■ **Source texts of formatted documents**
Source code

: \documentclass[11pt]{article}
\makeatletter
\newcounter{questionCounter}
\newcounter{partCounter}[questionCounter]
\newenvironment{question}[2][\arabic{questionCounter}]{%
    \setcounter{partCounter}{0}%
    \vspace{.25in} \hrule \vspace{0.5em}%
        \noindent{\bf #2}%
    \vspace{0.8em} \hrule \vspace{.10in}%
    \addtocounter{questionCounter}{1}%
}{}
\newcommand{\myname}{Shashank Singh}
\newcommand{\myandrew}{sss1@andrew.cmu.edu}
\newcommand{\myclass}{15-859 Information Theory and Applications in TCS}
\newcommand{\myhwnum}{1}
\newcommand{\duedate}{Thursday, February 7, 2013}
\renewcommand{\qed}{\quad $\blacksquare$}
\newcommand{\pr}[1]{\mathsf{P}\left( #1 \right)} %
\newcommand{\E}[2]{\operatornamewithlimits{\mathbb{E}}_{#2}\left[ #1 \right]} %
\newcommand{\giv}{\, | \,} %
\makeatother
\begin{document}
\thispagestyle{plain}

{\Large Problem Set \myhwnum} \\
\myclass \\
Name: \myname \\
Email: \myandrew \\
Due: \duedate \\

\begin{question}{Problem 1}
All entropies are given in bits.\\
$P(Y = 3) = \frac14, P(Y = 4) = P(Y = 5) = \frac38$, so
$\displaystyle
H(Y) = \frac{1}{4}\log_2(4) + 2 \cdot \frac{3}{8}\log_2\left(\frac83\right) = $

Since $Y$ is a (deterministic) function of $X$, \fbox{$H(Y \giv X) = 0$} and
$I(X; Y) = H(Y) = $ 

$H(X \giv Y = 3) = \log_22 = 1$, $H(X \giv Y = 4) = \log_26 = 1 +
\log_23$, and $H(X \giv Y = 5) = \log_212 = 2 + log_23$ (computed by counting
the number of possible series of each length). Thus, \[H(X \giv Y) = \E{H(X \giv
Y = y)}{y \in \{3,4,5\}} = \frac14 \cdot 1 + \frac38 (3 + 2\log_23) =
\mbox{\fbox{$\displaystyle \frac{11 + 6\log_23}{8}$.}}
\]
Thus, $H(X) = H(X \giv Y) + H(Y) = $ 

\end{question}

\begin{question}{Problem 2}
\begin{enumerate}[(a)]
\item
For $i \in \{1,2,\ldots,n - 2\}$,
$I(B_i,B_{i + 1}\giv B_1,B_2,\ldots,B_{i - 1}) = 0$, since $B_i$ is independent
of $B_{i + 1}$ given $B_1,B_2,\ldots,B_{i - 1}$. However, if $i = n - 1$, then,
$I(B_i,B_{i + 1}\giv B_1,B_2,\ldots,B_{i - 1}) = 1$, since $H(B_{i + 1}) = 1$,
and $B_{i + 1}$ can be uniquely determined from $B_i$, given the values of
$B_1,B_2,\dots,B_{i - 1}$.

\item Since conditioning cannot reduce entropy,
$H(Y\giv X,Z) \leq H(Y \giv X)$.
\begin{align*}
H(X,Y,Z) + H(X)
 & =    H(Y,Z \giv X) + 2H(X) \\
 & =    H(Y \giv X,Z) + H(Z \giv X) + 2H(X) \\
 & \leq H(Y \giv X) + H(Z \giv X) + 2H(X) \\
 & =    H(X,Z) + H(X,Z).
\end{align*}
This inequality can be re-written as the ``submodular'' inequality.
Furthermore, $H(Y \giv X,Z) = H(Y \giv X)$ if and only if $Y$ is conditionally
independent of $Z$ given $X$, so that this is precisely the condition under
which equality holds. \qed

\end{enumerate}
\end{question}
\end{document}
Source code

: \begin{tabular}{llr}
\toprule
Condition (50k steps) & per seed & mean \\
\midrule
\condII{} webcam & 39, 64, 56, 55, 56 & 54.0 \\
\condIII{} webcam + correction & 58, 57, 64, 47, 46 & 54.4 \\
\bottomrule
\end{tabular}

■ **Required work**
Using the records above, pull out each line where the word "Thus" occurs.

■ **Answer to the problem**
the number of possible series of each length). Thus, \[H(X \giv Y) = \E{H(X \giv
Thus, $H(X) = H(X \giv Y) + H(Y) = $ 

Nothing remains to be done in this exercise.